DATASET EXCERPTS:
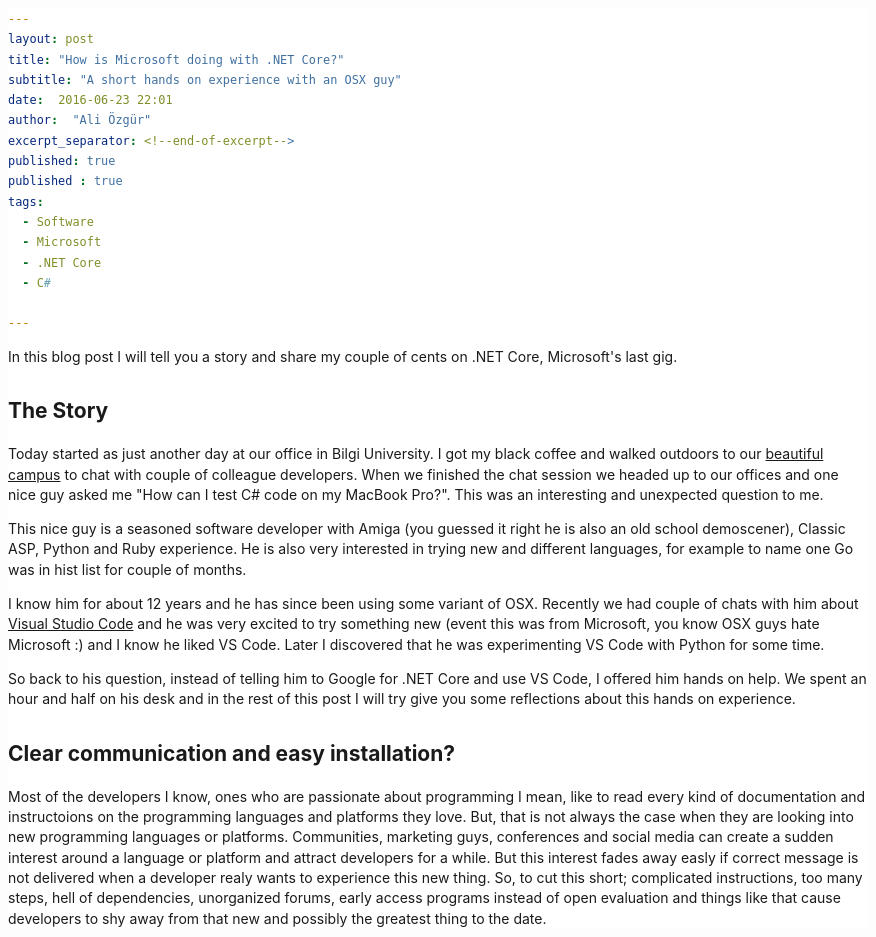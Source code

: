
 ```yaml
---
layout: post
title: "How is Microsoft doing with .NET Core?"
subtitle: "A short hands on experience with an OSX guy"
date:  2016-06-23 22:01
author:  "Ali Özgür"
excerpt_separator: <!--end-of-excerpt-->
published: true
published : true
tags: 
  - Software
  - Microsoft
  - .NET Core
  - C#
 
---
```


In this blog post I will tell you a story and share my couple of cents on .NET Core, Microsoft's last gig. 



## The Story
Today started as just another day at our office in Bilgi University. I got my black coffee 
and walked outdoors to our [beautiful campus](http://www.santralistanbul.org/en/) to chat with couple of colleague developers. When we finished the chat session we headed up to our offices and one nice guy asked me "How can I test C# code on my MacBook Pro?". This was an interesting and unexpected question to me. 

This nice guy is a seasoned software developer with Amiga (you guessed it right he is also an old school demoscener), Classic ASP, Python and Ruby experience. He is also very interested in trying new and different languages, for example to name one Go was in hist list for couple of months. 

I know him for about 12 years and he has since been using some variant of OSX. Recently we had couple of chats with him about [Visual Studio Code](https://code.visualstudio.com) and he was very excited to try something new (event this was from Microsoft, you know OSX guys hate Microsoft :) and I know he liked VS Code. Later I discovered that he was experimenting VS Code with Python for some time.

So back to his question, instead of telling him to Google for .NET Core and use VS Code, I offered him hands on help. We spent an hour and half on his desk and in the rest of this post I will try give you some reflections about this hands on experience.

## Clear communication and easy installation?

Most of the developers I know, ones who are passionate about programming I mean, like to read every kind of documentation and instructoions on the programming languages and platforms they love. But, that is not always the case when they are looking into new programming languages or platforms. Communities, marketing guys, conferences and social media can create a sudden interest around a language or platform and attract developers for a while. But this interest fades away easly if correct message is not delivered when a developer realy wants to experience this new thing. So, to cut this short; complicated instructions, too many steps, hell of dependencies, unorganized forums, early access programs instead of open evaluation and things like that cause developers to shy away from that new and possibly the greatest thing to the date.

TASK ITEM: The answer must be an exact copy of the lines from the start of the records above through the line containing "This nice guy", with no pictures in it.

OUTPUT FOR THIS EXERCISE:
Source code

:
 ```yaml
---
layout: post
title: "How is Microsoft doing with .NET Core?"
subtitle: "A short hands on experience with an OSX guy"
date:  2016-06-23 22:01
author:  "Ali Özgür"
excerpt_separator: <!--end-of-excerpt-->
published: true
published : true
tags: 
  - Software
  - Microsoft
  - .NET Core
  - C#
 
---
```


In this blog post I will tell you a story and share my couple of cents on .NET Core, Microsoft's last gig. 



## The Story
Today started as just another day at our office in Bilgi University. I got my black coffee 
and walked outdoors to our [beautiful campus](http://www.santralistanbul.org/en/) to chat with couple of colleague developers. When we finished the chat session we headed up to our offices and one nice guy asked me "How can I test C# code on my MacBook Pro?". This was an interesting and unexpected question to me. 

This nice guy is a seasoned software developer with Amiga (you guessed it right he is also an old school demoscener), Classic ASP, Python and Ruby experience. He is also very interested in trying new and different languages, for example to name one Go was in hist list for couple of months. 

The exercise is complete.